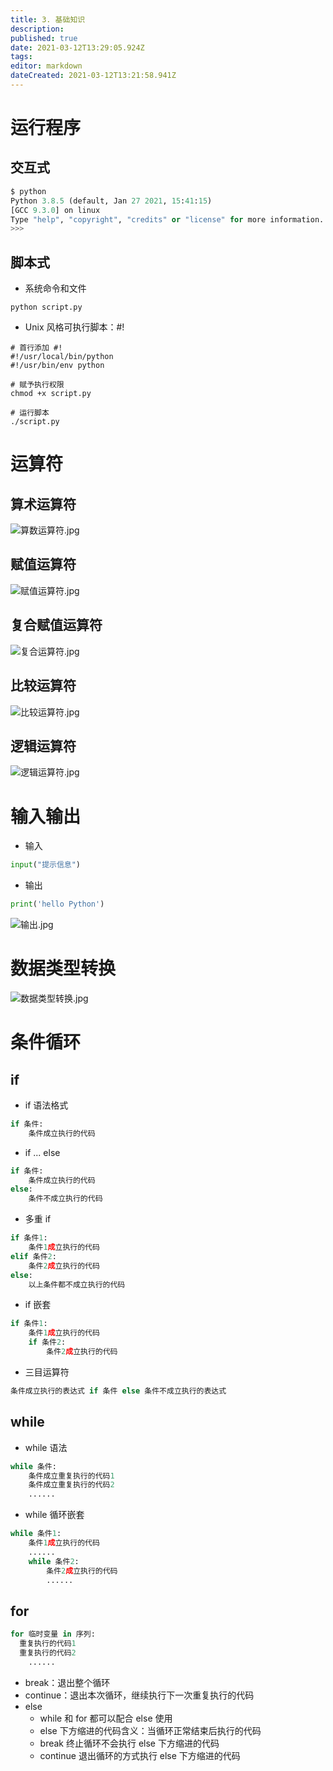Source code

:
 ```yaml
---
title: 3. 基础知识
description: 
published: true
date: 2021-03-12T13:29:05.924Z
tags: 
editor: markdown
dateCreated: 2021-03-12T13:21:58.941Z
---
```


# 运行程序

## 交互式

```python
$ python
Python 3.8.5 (default, Jan 27 2021, 15:41:15) 
[GCC 9.3.0] on linux
Type "help", "copyright", "credits" or "license" for more information.
>>>
```

## 脚本式

- 系统命令和文件

```shell
python script.py
```

- Unix 风格可执行脚本：#!

```shell
# 首行添加 #!
#!/usr/local/bin/python
#!/usr/bin/env python

# 赋予执行权限
chmod +x script.py

# 运行脚本
./script.py
```








# 运算符

## 算术运算符

![算数运算符.jpg](/python/学习大纲/基础知识/算数运算符.jpg)

## 赋值运算符

![赋值运算符.jpg](/python/学习大纲/基础知识/赋值运算符.jpg)


## 复合赋值运算符

![复合运算符.jpg](/python/学习大纲/基础知识/复合运算符.jpg)

## 比较运算符

![比较运算符.jpg](/python/学习大纲/基础知识/比较运算符.jpg)

## 逻辑运算符

![逻辑运算符.jpg](/python/学习大纲/基础知识/逻辑运算符.jpg)

# 输入输出

- 输入

```python
input("提示信息")
```

- 输出

```python
print('hello Python')
```

![输出.jpg](/python/学习大纲/基础知识/输出.jpg)

# 数据类型转换

![数据类型转换.jpg](/python/学习大纲/基础知识/数据类型转换.jpg)


# 条件循环

## if 

- if 语法格式

```python
if 条件:
	条件成⽴执⾏的代码
```

- if ... else
  
```python
if 条件:
	条件成⽴执⾏的代码
else:
	条件不成⽴执⾏的代码
```

- 多重 if 

```python
if 条件1:
	条件1成⽴执⾏的代码
elif 条件2:
	条件2成⽴执⾏的代码
else:
	以上条件都不成⽴执⾏的代码
```

- if 嵌套

```python
if 条件1:
	条件1成⽴执⾏的代码
	if 条件2:
		条件2成⽴执⾏的代码
```

- 三⽬运算符

```python
条件成⽴执⾏的表达式 if 条件 else 条件不成⽴执⾏的表达式
```

## while

- while 语法

```python
while 条件:
	条件成⽴重复执⾏的代码1
	条件成⽴重复执⾏的代码2
	......
```

- while 循环嵌套

```python
while 条件1:
	条件1成⽴执⾏的代码
	......
	while 条件2:
		条件2成⽴执⾏的代码
		......
```

## for

```python
for 临时变量 in 序列:
  重复执⾏的代码1
  重复执⾏的代码2
	......
```

- break：退出整个循环
- continue：退出本次循环，继续执⾏下⼀次重复执⾏的代码
- else
	- while 和 for 都可以配合 else 使⽤
  - else 下⽅缩进的代码含义：当循环正常结束后执⾏的代码
  - break 终⽌循环不会执⾏ else 下⽅缩进的代码
  - continue 退出循环的⽅式执⾏ else 下⽅缩进的代码





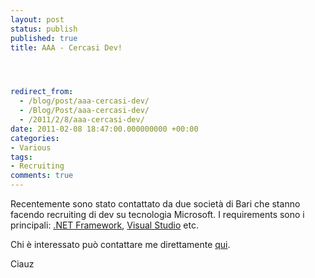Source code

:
 ```yaml
---
layout: post
status: publish
published: true
title: AAA - Cercasi Dev!




redirect_from: 
  - /blog/post/aaa-cercasi-dev/
  - /Blog/Post/aaa-cercasi-dev/
  - /2011/2/8/aaa-cercasi-dev/
date: 2011-02-08 18:47:00.000000000 +00:00
categories:
- Various
tags:
- Recruiting
comments: true
---
```

<p>Recentemente sono stato contattato da due società di Bari che stanno facendo recruiting di dev su tecnologia Microsoft. I requirements sono i principali: <a title=".NET Framework psots" href="http://www.tostring.it/tags/archive/.net" target="_blank">.NET Framework</a>, <a title="http://www.tostring.it/tags/archive/visual+studio" href="http://tostring.it/tags/archive/visual+studio" target="_blank">Visual Studio</a> etc.</p>  <p>Chi è interessato può contattare me direttamente <a title="Contact Me" href="http://tostring.it/contacts/" target="_blank">qui</a>.</p>  <p>Ciauz </p>
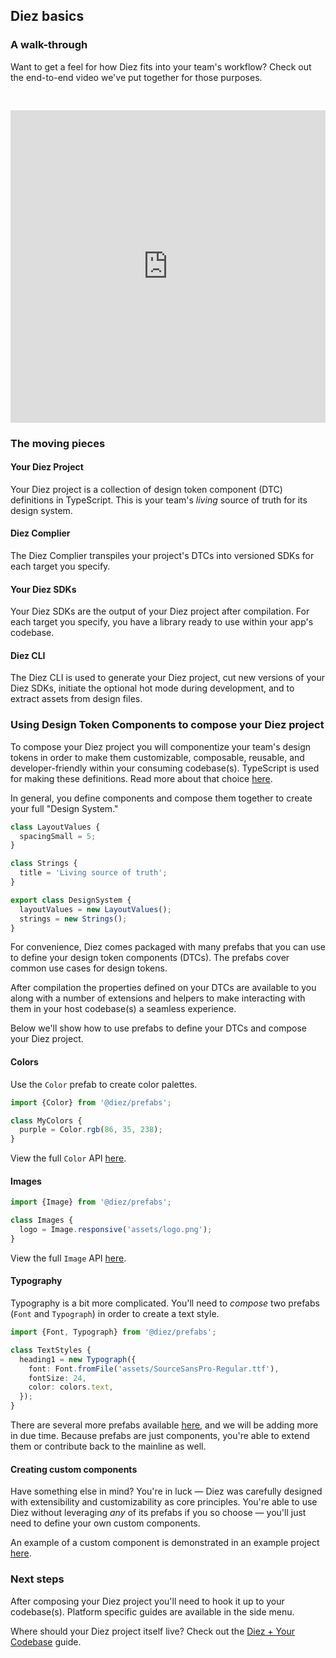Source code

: ## Diez basics

### A walk-through
Want to get a feel for how Diez fits into your team's workflow? Check out the end-to-end video we've put together for those purposes.
<iframe style="margin-top:30px" width="100%" height="500" src="https://www.youtube.com/embed/41xMXV52Uwo" frameborder="0" allow="accelerometer; autoplay; encrypted-media; gyroscope; picture-in-picture" allowfullscreen></iframe>

### The moving pieces

#### Your Diez Project

Your Diez project is a collection of design token component (DTC) definitions in TypeScript. This is your team's _living_ source of truth for its design system.

#### Diez Complier

The Diez Complier transpiles your project's DTCs into versioned SDKs for each target you specify.

#### Your Diez SDKs

Your Diez SDKs are the output of your Diez project after compilation. For each target you specify, you have a library ready to use within your app's codebase.

#### Diez CLI

The Diez CLI is used to generate your Diez project, cut new versions of your Diez SDKs, initiate the optional hot mode during development, and to extract assets from design files.

### Using Design Token Components to compose your Diez project

To compose your Diez project you will componentize your team's design tokens in order to make them customizable, composable, reusable, and developer-friendly within your consuming codebase(s). TypeScript is used for making these definitions. Read more about that choice [here](/faq/#typescript).

In general, you define components and compose them together to create your full "Design System."

```typescript
class LayoutValues {
  spacingSmall = 5;
}

class Strings {
  title = 'Living source of truth';
}

export class DesignSystem {
  layoutValues = new LayoutValues();
  strings = new Strings();
}
```

For convenience, Diez comes packaged with many prefabs that you can use to define your design token components (DTCs). The prefabs cover common use cases for design tokens.

After compilation the properties defined on your DTCs are available to you along with a number of extensions and helpers to make interacting with them in your host codebase(s) a seamless experience.

Below we'll show how to use prefabs to define your DTCs and compose your Diez project.

#### Colors

Use the `Color` prefab to create color palettes.

```typescript
import {Color} from '@diez/prefabs';

class MyColors {
  purple = Color.rgb(86, 35, 238);
}
```

View the full `Color` API [here](/docs/latest/classes/prefabs.color.html).

#### Images

```typescript
import {Image} from '@diez/prefabs';

class Images {
  logo = Image.responsive('assets/logo.png');
}
```

View the full `Image` API [here](/docs/latest/classes/prefabs.image.html).

#### Typography

Typography is a bit more complicated. You'll need to _compose_ two prefabs (`Font` and `Typograph`) in order to create a text style.

```typescript
import {Font, Typograph} from '@diez/prefabs';

class TextStyles {
  heading1 = new Typograph({
    font: Font.fromFile('assets/SourceSansPro-Regular.ttf'),
    fontSize: 24,
    color: colors.text,
  });
}
```

There are several more prefabs available [here](/docs/latest/modules/prefabs.html), and we will be adding more in due time. Because prefabs are just components, you're able to extend them or contribute back to the mainline as well.

#### Creating custom components

Have something else in mind? You're in luck — Diez was carefully designed with extensibility and customizability as core principles. You're able to use Diez without leveraging _any_ of its prefabs if you so choose — you'll just need to define your own custom components.

An example of a custom component is demonstrated in an example project [here](https://github.com/diez/diez/blob/master/examples/lorem-ipsum/src/components/Margin.ts).

### Next steps

After composing your Diez project you'll need to hook it up to your codebase(s). Platform specific guides are available in the side menu.

Where should your Diez project itself live? Check out the [Diez + Your Codebase](/getting-started/your-codebase) guide.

★ ★ ★

WHAT IS EXPECTED: The answer is to be a bare number, showing how many lines of the records contain "definitions".

SOLVED EXERCISE: 2